▶ **PROBLEM DESCRIPTION**:
When the string "semi" occurs in a line of the records, show that line.

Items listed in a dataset
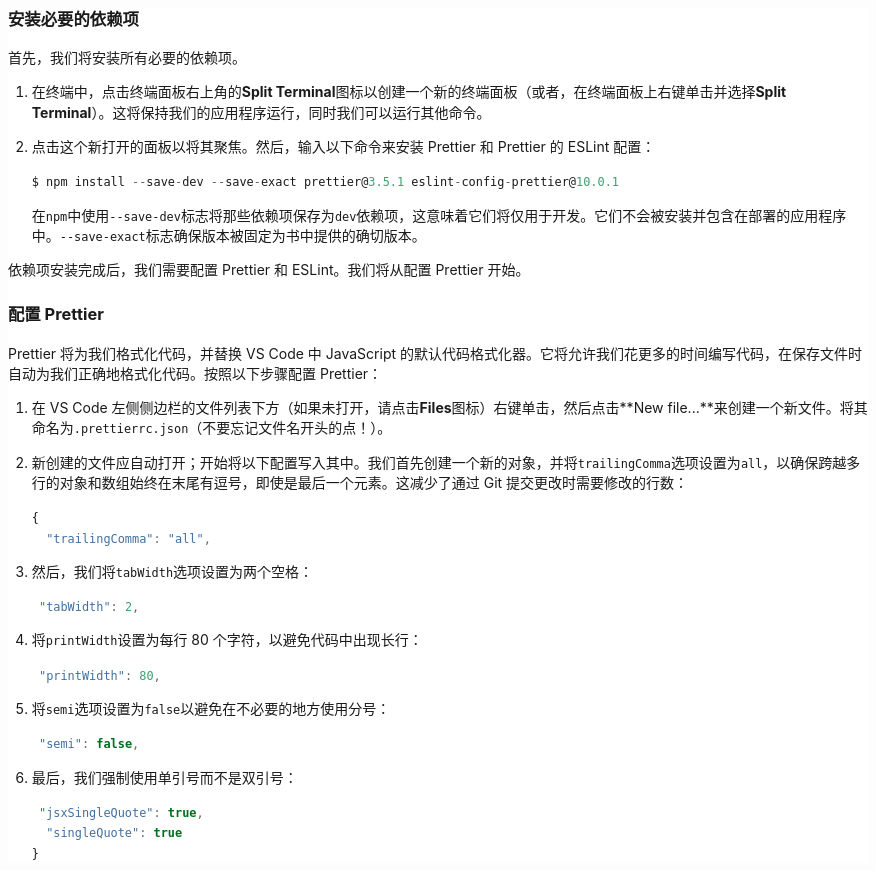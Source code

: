 ### 安装必要的依赖项

首先，我们将安装所有必要的依赖项。

1.  在终端中，点击终端面板右上角的**Split Terminal**图标以创建一个新的终端面板（或者，在终端面板上右键单击并选择**Split Terminal**）。这将保持我们的应用程序运行，同时我们可以运行其他命令。

1.  点击这个新打开的面板以将其聚焦。然后，输入以下命令来安装 Prettier 和 Prettier 的 ESLint 配置：

    ```js
    $ npm install --save-dev --save-exact prettier@3.5.1 eslint-config-prettier@10.0.1 
    ```

    在`npm`中使用`--save-dev`标志将那些依赖项保存为`dev`依赖项，这意味着它们将仅用于开发。它们不会被安装并包含在部署的应用程序中。`--save-exact`标志确保版本被固定为书中提供的确切版本。

依赖项安装完成后，我们需要配置 Prettier 和 ESLint。我们将从配置 Prettier 开始。

### 配置 Prettier

Prettier 将为我们格式化代码，并替换 VS Code 中 JavaScript 的默认代码格式化器。它将允许我们花更多的时间编写代码，在保存文件时自动为我们正确地格式化代码。按照以下步骤配置 Prettier：

1.  在 VS Code 左侧侧边栏的文件列表下方（如果未打开，请点击**Files**图标）右键单击，然后点击**New file...**来创建一个新文件。将其命名为`.prettierrc.json`（不要忘记文件名开头的点！）。

1.  新创建的文件应自动打开；开始将以下配置写入其中。我们首先创建一个新的对象，并将`trailingComma`选项设置为`all`，以确保跨越多行的对象和数组始终在末尾有逗号，即使是最后一个元素。这减少了通过 Git 提交更改时需要修改的行数：

    ```js
    {
      "trailingComma": "all", 
    ```

1.  然后，我们将`tabWidth`选项设置为两个空格：

    ```js
     "tabWidth": 2, 
    ```

1.  将`printWidth`设置为每行 80 个字符，以避免代码中出现长行：

    ```js
     "printWidth": 80, 
    ```

1.  将`semi`选项设置为`false`以避免在不必要的地方使用分号：

    ```js
     "semi": false, 
    ```

1.  最后，我们强制使用单引号而不是双引号：

    ```js
     "jsxSingleQuote": true,
      "singleQuote": true
    } 
    ```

▶ **ANSWER AREA**:
1.  将`semi`选项设置为`false`以避免在不必要的地方使用分号：
     "semi": false, 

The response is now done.